Exercise data:

____

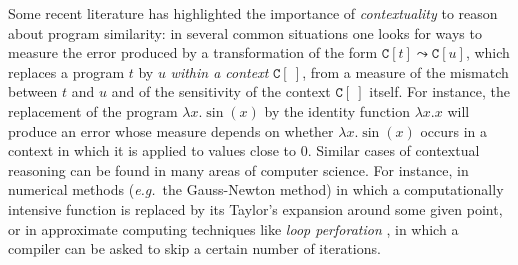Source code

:   

 
  
% 
%  
%
%
% 
% 
%  

Some recent literature \cite{chaudhuri, dallago:differential-stlc} has highlighted the importance of \emph{contextuality} to reason about program similarity: in several common situations one looks for ways to measure the error produced by a transformation of the form $\mathtt C[t] \leadsto \mathtt C[u]$, which replaces a program $t$ by $u$ \emph{within a context} $\mathtt C[\ ]$, from a measure of the mismatch between $t$ and $u$ and of the sensitivity of the context $\mathtt C[\ ]$ itself.
%
%
%
%
%
  For instance, the replacement of the program $\lambda x.\sin(x)$ by the identity function $\lambda x.x$
  will produce an error whose measure depends on whether
$\lambda x.\sin(x)$
occurs in a context in which it is applied to values close to $0$.
 Similar cases of contextual reasoning can be found  in many areas of computer science. For instance, 
 in numerical methods (\emph{e.g.}~the Gauss-Newton method) in which a 
 computationally intensive function is replaced by its Taylor's expansion {around some given point}, or in {approximate computing} techniques like \emph{loop perforation} \cite{loopperf}, in which a compiler can be asked to skip a certain number of iterations.%
 

% 
% 
% 
 
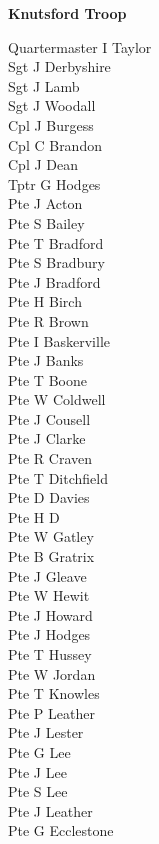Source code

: \begin{center}
  \Large
  \textbf{Knutsford Troop}
\end{center}

\begin{multicols}{2}
  \noindent
  Quartermaster I Taylor \\
  Sgt J Derbyshire \\
  Sgt J Lamb \\
  Sgt J Woodall \\
  Cpl J Burgess \\
  Cpl C Brandon \\
  Cpl J Dean \\
  Tptr G Hodges \\
  Pte J Acton \\
  Pte S Bailey \\
  Pte T Bradford \\
  Pte S Bradbury \\
  Pte J Bradford \\
  Pte H Birch \\
  Pte R Brown \\
  Pte I Baskerville \\
  Pte J Banks \\
  Pte T Boone \\
  Pte W Coldwell \\
  Pte J Cousell \\
  Pte J Clarke \\
  Pte R Craven \\
  Pte T Ditchfield \\
  Pte D Davies \\
  Pte H D \\
  Pte W Gatley \\
  Pte B Gratrix \\
  Pte J Gleave \\
  Pte W Hewit \\
  Pte J Howard \\
  Pte J Hodges \\
  Pte T Hussey \\
  Pte W Jordan \\
  Pte T Knowles \\
  Pte P Leather \\
  Pte J Lester \\
  Pte G Lee \\
  Pte J Lee \\
  Pte S Lee \\
  Pte J Leather \\
  Pte G Ecclestone \\

\end{multicols}
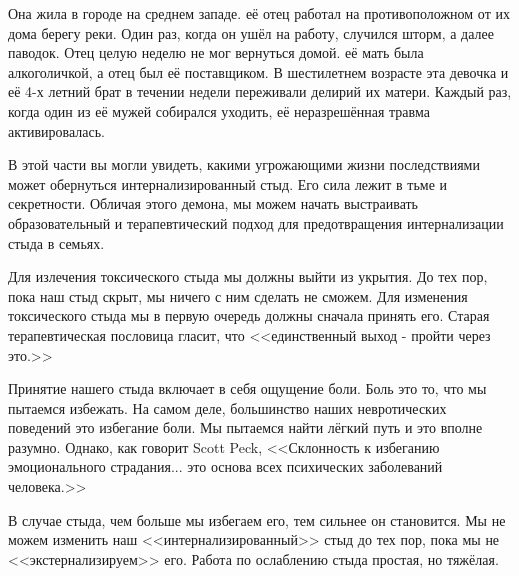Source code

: \documentclass[10pt, fleqn]{article}
\begin{document}
Она жила в городе на среднем западе. её отец работал на противоположном от их дома берегу реки. Один раз, когда он ушёл на работу, случился шторм, а далее паводок. Отец целую неделю не мог вернуться домой. её мать была алкоголичкой, а отец был её поставщиком. В шестилетнем возрасте эта девочка и её 4-х летний брат в течении недели переживали делирий их матери. Каждый раз, когда один из её мужей собирался уходить, её неразрешённая травма активировалась.

В этой части вы могли увидеть, какими угрожающими жизни последствиями может обернуться интернализированный стыд. Его сила лежит в тьме и секретности. Обличая этого демона, мы можем начать выстраивать образовательный и терапевтический подход для предотвращения интернализации стыда в семьях.




Для излечения токсического стыда мы должны выйти из укрытия. До тех пор, пока наш стыд скрыт, мы ничего с ним сделать не сможем. Для изменения токсического стыда мы в первую очередь должны сначала принять его. Старая терапевтическая пословица гласит, что <<единственный выход - пройти через это.>>

Принятие нашего стыда включает в себя ощущение боли. Боль это то, что мы пытаемся избежать. На самом деле, большинство наших невротических поведений это избегание боли. Мы пытаемся найти лёгкий путь и это вполне разумно. Однако, как говорит Scott Peck, <<Склонность к избеганию эмоционального страдания... это основа всех психических заболеваний человека.>>

В случае стыда, чем больше мы избегаем его, тем сильнее он становится. Мы не можем изменить наш <<интернализированный>> стыд до тех пор, пока мы не <<экстернализируем>> его. Работа по ослаблению стыда простая, но тяжёлая.
\end{document}
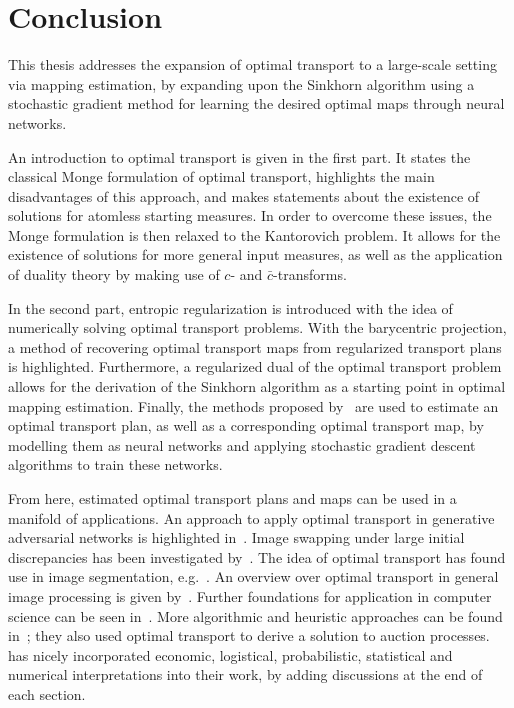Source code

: \chapter*{Conclusion}

This thesis addresses the expansion of optimal transport to a large-scale setting via mapping estimation, by expanding upon the Sinkhorn algorithm using a stochastic gradient method for learning the desired optimal maps through neural networks.

An introduction to optimal transport is given in the first part. It states the classical Monge formulation of optimal transport, highlights the main disadvantages of this approach, and makes statements about the existence of solutions for atomless starting measures. In order to overcome these issues, the Monge formulation is then relaxed to the Kantorovich problem. It allows for the existence of solutions for more general input measures, as well as the application of duality theory by making use of $c$- and $\bar{c}$-transforms.

In the second part, entropic regularization is introduced with the idea of numerically solving optimal transport problems. With the barycentric projection, a method of recovering optimal transport maps from regularized transport plans is highlighted. Furthermore, a regularized dual of the optimal transport problem allows for the derivation of the Sinkhorn algorithm as a starting point in optimal mapping estimation. Finally, the methods proposed by\ \cite{Seg2018} are used to estimate an optimal transport plan, as well as a corresponding optimal transport map, by modelling them as neural networks and applying stochastic gradient descent algorithms to train these networks.

From here, estimated optimal transport plans and maps can be used in a manifold of applications. An approach to apply optimal transport in generative adversarial networks is highlighted in\ \cite{Sal2018}. Image swapping under large initial discrepancies has been investigated by\ \cite{Zhu2020}. The idea of optimal transport has found use in image segmentation, e.g.\ \cite{Rabin2015}. An overview over optimal transport in general image processing is given by\ \cite{Papa2015}. Further foundations for application in computer science can be seen in\ \cite{Levy2017}. More algorithmic and heuristic approaches can be found in~\cite{Pey2019}; they also used optimal transport to derive a solution to auction processes.\ \cite{San2015} has nicely incorporated economic, logistical, probabilistic, statistical and numerical interpretations into their work, by adding discussions at the end of each section.

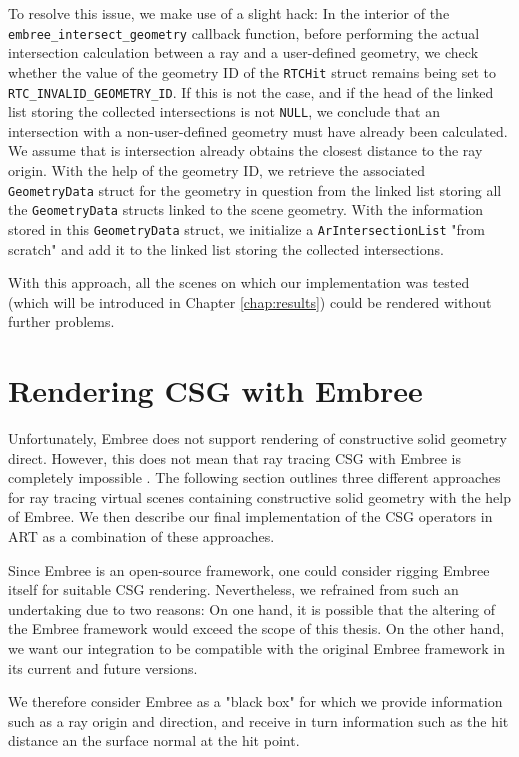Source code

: To resolve this issue, we make use of a slight hack: In the interior of the \texttt{embree\_intersect\_geometry} callback function, before performing the actual intersection calculation between a ray and a user-defined geometry, we check whether the value of the geometry ID of the \texttt{RTCHit} struct remains being set to \texttt{RTC\_INVALID\_GEOMETRY\_ID}. If this is not the case, and if the head of the linked list storing the collected intersections is not \texttt{NULL}, we conclude that an intersection with a non-user-defined geometry must have already been calculated. We assume that is intersection already obtains the closest distance to the ray origin. With the help of the geometry ID, we retrieve the associated \texttt{GeometryData} struct for the geometry in question from the linked list storing all the \texttt{GeometryData} structs linked to the scene geometry. With the information stored in this \texttt{GeometryData} struct, we initialize a \texttt{ArIntersectionList} "from scratch" and add it to the linked list storing the collected intersections.

With this approach, all the scenes on which our implementation was tested (which will be introduced in Chapter \ref{chap:results}) could be rendered without further problems.


\section{Rendering CSG with Embree}
\label{sec:embree_csg}

Unfortunately, Embree does not support rendering of constructive solid geometry direct. However, this does not mean that ray tracing CSG with Embree is completely impossible . The following section outlines three different approaches for ray tracing virtual scenes containing constructive solid geometry with the help of Embree. We then describe our final implementation of the CSG operators in ART as a combination of these approaches.

Since Embree is an open-source framework, one could consider rigging Embree itself for suitable CSG rendering. Nevertheless, we refrained from such an undertaking due to two reasons: On one hand, it is possible that the altering of the Embree framework would exceed the scope of this thesis. On the other hand, we want our integration to be compatible with the original Embree framework in its current and future versions. 

We therefore consider Embree as a "black box" for which we provide information such as a ray origin and direction, and receive in turn information such as the hit distance an the surface normal at the hit point.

____

Action item:
Without the pictures, restate all the entries above exactly.

Solution for this task:
Source code

:   

 
  
% 
%  
%
%
% 
% 
%  

Some recent literature \cite{chaudhuri, dallago:differential-stlc} has highlighted the importance of \emph{contextuality} to reason about program similarity: in several common situations one looks for ways to measure the error produced by a transformation of the form $\mathtt C[t] \leadsto \mathtt C[u]$, which replaces a program $t$ by $u$ \emph{within a context} $\mathtt C[\ ]$, from a measure of the mismatch between $t$ and $u$ and of the sensitivity of the context $\mathtt C[\ ]$ itself.
%
%
%
%
%
  For instance, the replacement of the program $\lambda x.\sin(x)$ by the identity function $\lambda x.x$
  will produce an error whose measure depends on whether
$\lambda x.\sin(x)$
occurs in a context in which it is applied to values close to $0$.
 Similar cases of contextual reasoning can be found  in many areas of computer science. For instance, 
 in numerical methods (\emph{e.g.}~the Gauss-Newton method) in which a 
 computationally intensive function is replaced by its Taylor's expansion {around some given point}, or in {approximate computing} techniques like \emph{loop perforation} \cite{loopperf}, in which a compiler can be asked to skip a certain number of iterations.%
 

% 
% 
% 
 
Source code

: \begin{center}
  \Large
  \textbf{Knutsford Troop}
\end{center}

\begin{multicols}{2}
  \noindent
  Quartermaster I Taylor \\
  Sgt J Derbyshire \\
  Sgt J Lamb \\
  Sgt J Woodall \\
  Cpl J Burgess \\
  Cpl C Brandon \\
  Cpl J Dean \\
  Tptr G Hodges \\
  Pte J Acton \\
  Pte S Bailey \\
  Pte T Bradford \\
  Pte S Bradbury \\
  Pte J Bradford \\
  Pte H Birch \\
  Pte R Brown \\
  Pte I Baskerville \\
  Pte J Banks \\
  Pte T Boone \\
  Pte W Coldwell \\
  Pte J Cousell \\
  Pte J Clarke \\
  Pte R Craven \\
  Pte T Ditchfield \\
  Pte D Davies \\
  Pte H D \\
  Pte W Gatley \\
  Pte B Gratrix \\
  Pte J Gleave \\
  Pte W Hewit \\
  Pte J Howard \\
  Pte J Hodges \\
  Pte T Hussey \\
  Pte W Jordan \\
  Pte T Knowles \\
  Pte P Leather \\
  Pte J Lester \\
  Pte G Lee \\
  Pte J Lee \\
  Pte S Lee \\
  Pte J Leather \\
  Pte G Ecclestone \\

\end{multicols}
Source code

: \documentclass[10pt, fleqn]{article}
\begin{document}
Она жила в городе на среднем западе. её отец работал на противоположном от их дома берегу реки. Один раз, когда он ушёл на работу, случился шторм, а далее паводок. Отец целую неделю не мог вернуться домой. её мать была алкоголичкой, а отец был её поставщиком. В шестилетнем возрасте эта девочка и её 4-х летний брат в течении недели переживали делирий их матери. Каждый раз, когда один из её мужей собирался уходить, её неразрешённая травма активировалась.

В этой части вы могли увидеть, какими угрожающими жизни последствиями может обернуться интернализированный стыд. Его сила лежит в тьме и секретности. Обличая этого демона, мы можем начать выстраивать образовательный и терапевтический подход для предотвращения интернализации стыда в семьях.




Для излечения токсического стыда мы должны выйти из укрытия. До тех пор, пока наш стыд скрыт, мы ничего с ним сделать не сможем. Для изменения токсического стыда мы в первую очередь должны сначала принять его. Старая терапевтическая пословица гласит, что <<единственный выход - пройти через это.>>

Принятие нашего стыда включает в себя ощущение боли. Боль это то, что мы пытаемся избежать. На самом деле, большинство наших невротических поведений это избегание боли. Мы пытаемся найти лёгкий путь и это вполне разумно. Однако, как говорит Scott Peck, <<Склонность к избеганию эмоционального страдания... это основа всех психических заболеваний человека.>>

В случае стыда, чем больше мы избегаем его, тем сильнее он становится. Мы не можем изменить наш <<интернализированный>> стыд до тех пор, пока мы не <<экстернализируем>> его. Работа по ослаблению стыда простая, но тяжёлая.
\end{document}
Source code

: \chapter*{Conclusion}

This thesis addresses the expansion of optimal transport to a large-scale setting via mapping estimation, by expanding upon the Sinkhorn algorithm using a stochastic gradient method for learning the desired optimal maps through neural networks.

An introduction to optimal transport is given in the first part. It states the classical Monge formulation of optimal transport, highlights the main disadvantages of this approach, and makes statements about the existence of solutions for atomless starting measures. In order to overcome these issues, the Monge formulation is then relaxed to the Kantorovich problem. It allows for the existence of solutions for more general input measures, as well as the application of duality theory by making use of $c$- and $\bar{c}$-transforms.

In the second part, entropic regularization is introduced with the idea of numerically solving optimal transport problems. With the barycentric projection, a method of recovering optimal transport maps from regularized transport plans is highlighted. Furthermore, a regularized dual of the optimal transport problem allows for the derivation of the Sinkhorn algorithm as a starting point in optimal mapping estimation. Finally, the methods proposed by\ \cite{Seg2018} are used to estimate an optimal transport plan, as well as a corresponding optimal transport map, by modelling them as neural networks and applying stochastic gradient descent algorithms to train these networks.

From here, estimated optimal transport plans and maps can be used in a manifold of applications. An approach to apply optimal transport in generative adversarial networks is highlighted in\ \cite{Sal2018}. Image swapping under large initial discrepancies has been investigated by\ \cite{Zhu2020}. The idea of optimal transport has found use in image segmentation, e.g.\ \cite{Rabin2015}. An overview over optimal transport in general image processing is given by\ \cite{Papa2015}. Further foundations for application in computer science can be seen in\ \cite{Levy2017}. More algorithmic and heuristic approaches can be found in~\cite{Pey2019}; they also used optimal transport to derive a solution to auction processes.\ \cite{San2015} has nicely incorporated economic, logistical, probabilistic, statistical and numerical interpretations into their work, by adding discussions at the end of each section.

Source code

: To resolve this issue, we make use of a slight hack: In the interior of the \texttt{embree\_intersect\_geometry} callback function, before performing the actual intersection calculation between a ray and a user-defined geometry, we check whether the value of the geometry ID of the \texttt{RTCHit} struct remains being set to \texttt{RTC\_INVALID\_GEOMETRY\_ID}. If this is not the case, and if the head of the linked list storing the collected intersections is not \texttt{NULL}, we conclude that an intersection with a non-user-defined geometry must have already been calculated. We assume that is intersection already obtains the closest distance to the ray origin. With the help of the geometry ID, we retrieve the associated \texttt{GeometryData} struct for the geometry in question from the linked list storing all the \texttt{GeometryData} structs linked to the scene geometry. With the information stored in this \texttt{GeometryData} struct, we initialize a \texttt{ArIntersectionList} "from scratch" and add it to the linked list storing the collected intersections.

With this approach, all the scenes on which our implementation was tested (which will be introduced in Chapter \ref{chap:results}) could be rendered without further problems.


\section{Rendering CSG with Embree}
\label{sec:embree_csg}

Unfortunately, Embree does not support rendering of constructive solid geometry direct. However, this does not mean that ray tracing CSG with Embree is completely impossible . The following section outlines three different approaches for ray tracing virtual scenes containing constructive solid geometry with the help of Embree. We then describe our final implementation of the CSG operators in ART as a combination of these approaches.

Since Embree is an open-source framework, one could consider rigging Embree itself for suitable CSG rendering. Nevertheless, we refrained from such an undertaking due to two reasons: On one hand, it is possible that the altering of the Embree framework would exceed the scope of this thesis. On the other hand, we want our integration to be compatible with the original Embree framework in its current and future versions. 

We therefore consider Embree as a "black box" for which we provide information such as a ray origin and direction, and receive in turn information such as the hit distance an the surface normal at the hit point.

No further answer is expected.